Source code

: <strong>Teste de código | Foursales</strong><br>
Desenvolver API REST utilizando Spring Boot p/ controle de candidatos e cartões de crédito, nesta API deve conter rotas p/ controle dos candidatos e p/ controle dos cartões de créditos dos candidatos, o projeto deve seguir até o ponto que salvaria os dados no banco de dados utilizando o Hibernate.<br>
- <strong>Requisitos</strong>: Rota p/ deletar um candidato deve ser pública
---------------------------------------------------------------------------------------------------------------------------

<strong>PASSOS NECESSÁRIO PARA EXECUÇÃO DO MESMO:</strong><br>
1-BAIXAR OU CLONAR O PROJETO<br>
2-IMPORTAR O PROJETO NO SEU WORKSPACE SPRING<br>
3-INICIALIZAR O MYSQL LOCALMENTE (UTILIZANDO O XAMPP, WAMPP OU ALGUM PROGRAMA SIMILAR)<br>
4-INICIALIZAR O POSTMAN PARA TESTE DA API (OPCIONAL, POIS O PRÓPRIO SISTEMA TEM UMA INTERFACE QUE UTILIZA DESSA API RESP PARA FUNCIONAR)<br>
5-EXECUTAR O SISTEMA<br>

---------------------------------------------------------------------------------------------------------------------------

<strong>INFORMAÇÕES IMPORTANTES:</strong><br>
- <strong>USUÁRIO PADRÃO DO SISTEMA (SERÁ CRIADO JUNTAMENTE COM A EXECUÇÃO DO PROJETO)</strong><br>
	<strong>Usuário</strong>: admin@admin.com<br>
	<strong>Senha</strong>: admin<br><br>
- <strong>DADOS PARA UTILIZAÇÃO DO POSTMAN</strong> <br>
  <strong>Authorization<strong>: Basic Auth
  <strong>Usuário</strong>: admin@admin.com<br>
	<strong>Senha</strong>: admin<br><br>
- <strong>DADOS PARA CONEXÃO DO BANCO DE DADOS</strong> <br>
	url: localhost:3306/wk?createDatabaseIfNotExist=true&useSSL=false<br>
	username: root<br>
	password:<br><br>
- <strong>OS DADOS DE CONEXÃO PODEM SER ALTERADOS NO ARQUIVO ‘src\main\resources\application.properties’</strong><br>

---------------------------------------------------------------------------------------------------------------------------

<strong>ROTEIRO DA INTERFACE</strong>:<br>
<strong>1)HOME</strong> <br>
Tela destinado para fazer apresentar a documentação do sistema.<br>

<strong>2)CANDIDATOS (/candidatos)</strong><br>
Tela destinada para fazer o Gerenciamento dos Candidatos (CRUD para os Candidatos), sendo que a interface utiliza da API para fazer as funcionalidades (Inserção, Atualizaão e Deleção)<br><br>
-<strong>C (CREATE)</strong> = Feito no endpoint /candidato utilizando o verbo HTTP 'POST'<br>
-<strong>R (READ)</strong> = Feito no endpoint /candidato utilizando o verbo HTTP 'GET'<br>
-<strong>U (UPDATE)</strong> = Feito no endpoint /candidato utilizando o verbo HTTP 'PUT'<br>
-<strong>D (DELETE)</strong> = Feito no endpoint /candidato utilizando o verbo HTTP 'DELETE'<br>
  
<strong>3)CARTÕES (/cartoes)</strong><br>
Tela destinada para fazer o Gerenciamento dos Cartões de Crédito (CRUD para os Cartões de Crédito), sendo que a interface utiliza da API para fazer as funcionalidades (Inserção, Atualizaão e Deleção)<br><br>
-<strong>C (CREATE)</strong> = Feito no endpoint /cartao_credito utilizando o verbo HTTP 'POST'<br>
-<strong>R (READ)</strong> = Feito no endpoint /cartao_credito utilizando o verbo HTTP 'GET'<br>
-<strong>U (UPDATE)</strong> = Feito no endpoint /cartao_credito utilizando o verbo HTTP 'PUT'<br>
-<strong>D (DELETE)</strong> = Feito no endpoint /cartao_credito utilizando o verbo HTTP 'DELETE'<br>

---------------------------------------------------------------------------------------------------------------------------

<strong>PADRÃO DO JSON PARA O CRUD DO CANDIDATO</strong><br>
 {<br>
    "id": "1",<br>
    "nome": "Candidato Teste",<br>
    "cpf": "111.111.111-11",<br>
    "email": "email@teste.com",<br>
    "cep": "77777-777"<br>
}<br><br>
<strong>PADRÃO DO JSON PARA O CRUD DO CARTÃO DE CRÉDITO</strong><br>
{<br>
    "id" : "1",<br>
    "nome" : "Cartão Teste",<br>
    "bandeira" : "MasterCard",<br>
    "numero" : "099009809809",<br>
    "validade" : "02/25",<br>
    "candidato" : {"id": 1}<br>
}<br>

════════════════════

Please repeat the material in full, keeping it exact.

Source code

: <strong>Teste de código | Foursales</strong><br>
Desenvolver API REST utilizando Spring Boot p/ controle de candidatos e cartões de crédito, nesta API deve conter rotas p/ controle dos candidatos e p/ controle dos cartões de créditos dos candidatos, o projeto deve seguir até o ponto que salvaria os dados no banco de dados utilizando o Hibernate.<br>
- <strong>Requisitos</strong>: Rota p/ deletar um candidato deve ser pública
---------------------------------------------------------------------------------------------------------------------------

<strong>PASSOS NECESSÁRIO PARA EXECUÇÃO DO MESMO:</strong><br>
1-BAIXAR OU CLONAR O PROJETO<br>
2-IMPORTAR O PROJETO NO SEU WORKSPACE SPRING<br>
3-INICIALIZAR O MYSQL LOCALMENTE (UTILIZANDO O XAMPP, WAMPP OU ALGUM PROGRAMA SIMILAR)<br>
4-INICIALIZAR O POSTMAN PARA TESTE DA API (OPCIONAL, POIS O PRÓPRIO SISTEMA TEM UMA INTERFACE QUE UTILIZA DESSA API RESP PARA FUNCIONAR)<br>
5-EXECUTAR O SISTEMA<br>

---------------------------------------------------------------------------------------------------------------------------

<strong>INFORMAÇÕES IMPORTANTES:</strong><br>
- <strong>USUÁRIO PADRÃO DO SISTEMA (SERÁ CRIADO JUNTAMENTE COM A EXECUÇÃO DO PROJETO)</strong><br>
	<strong>Usuário</strong>: admin@admin.com<br>
	<strong>Senha</strong>: admin<br><br>
- <strong>DADOS PARA UTILIZAÇÃO DO POSTMAN</strong> <br>
  <strong>Authorization<strong>: Basic Auth
  <strong>Usuário</strong>: admin@admin.com<br>
	<strong>Senha</strong>: admin<br><br>
- <strong>DADOS PARA CONEXÃO DO BANCO DE DADOS</strong> <br>
	url: localhost:3306/wk?createDatabaseIfNotExist=true&useSSL=false<br>
	username: root<br>
	password:<br><br>
- <strong>OS DADOS DE CONEXÃO PODEM SER ALTERADOS NO ARQUIVO ‘src\main\resources\application.properties’</strong><br>

---------------------------------------------------------------------------------------------------------------------------

<strong>ROTEIRO DA INTERFACE</strong>:<br>
<strong>1)HOME</strong> <br>
Tela destinado para fazer apresentar a documentação do sistema.<br>

<strong>2)CANDIDATOS (/candidatos)</strong><br>
Tela destinada para fazer o Gerenciamento dos Candidatos (CRUD para os Candidatos), sendo que a interface utiliza da API para fazer as funcionalidades (Inserção, Atualizaão e Deleção)<br><br>
-<strong>C (CREATE)</strong> = Feito no endpoint /candidato utilizando o verbo HTTP 'POST'<br>
-<strong>R (READ)</strong> = Feito no endpoint /candidato utilizando o verbo HTTP 'GET'<br>
-<strong>U (UPDATE)</strong> = Feito no endpoint /candidato utilizando o verbo HTTP 'PUT'<br>
-<strong>D (DELETE)</strong> = Feito no endpoint /candidato utilizando o verbo HTTP 'DELETE'<br>
  
<strong>3)CARTÕES (/cartoes)</strong><br>
Tela destinada para fazer o Gerenciamento dos Cartões de Crédito (CRUD para os Cartões de Crédito), sendo que a interface utiliza da API para fazer as funcionalidades (Inserção, Atualizaão e Deleção)<br><br>
-<strong>C (CREATE)</strong> = Feito no endpoint /cartao_credito utilizando o verbo HTTP 'POST'<br>
-<strong>R (READ)</strong> = Feito no endpoint /cartao_credito utilizando o verbo HTTP 'GET'<br>
-<strong>U (UPDATE)</strong> = Feito no endpoint /cartao_credito utilizando o verbo HTTP 'PUT'<br>
-<strong>D (DELETE)</strong> = Feito no endpoint /cartao_credito utilizando o verbo HTTP 'DELETE'<br>

---------------------------------------------------------------------------------------------------------------------------

<strong>PADRÃO DO JSON PARA O CRUD DO CANDIDATO</strong><br>
 {<br>
    "id": "1",<br>
    "nome": "Candidato Teste",<br>
    "cpf": "111.111.111-11",<br>
    "email": "email@teste.com",<br>
    "cep": "77777-777"<br>
}<br><br>
<strong>PADRÃO DO JSON PARA O CRUD DO CARTÃO DE CRÉDITO</strong><br>
{<br>
    "id" : "1",<br>
    "nome" : "Cartão Teste",<br>
    "bandeira" : "MasterCard",<br>
    "numero" : "099009809809",<br>
    "validade" : "02/25",<br>
    "candidato" : {"id": 1}<br>
}<br>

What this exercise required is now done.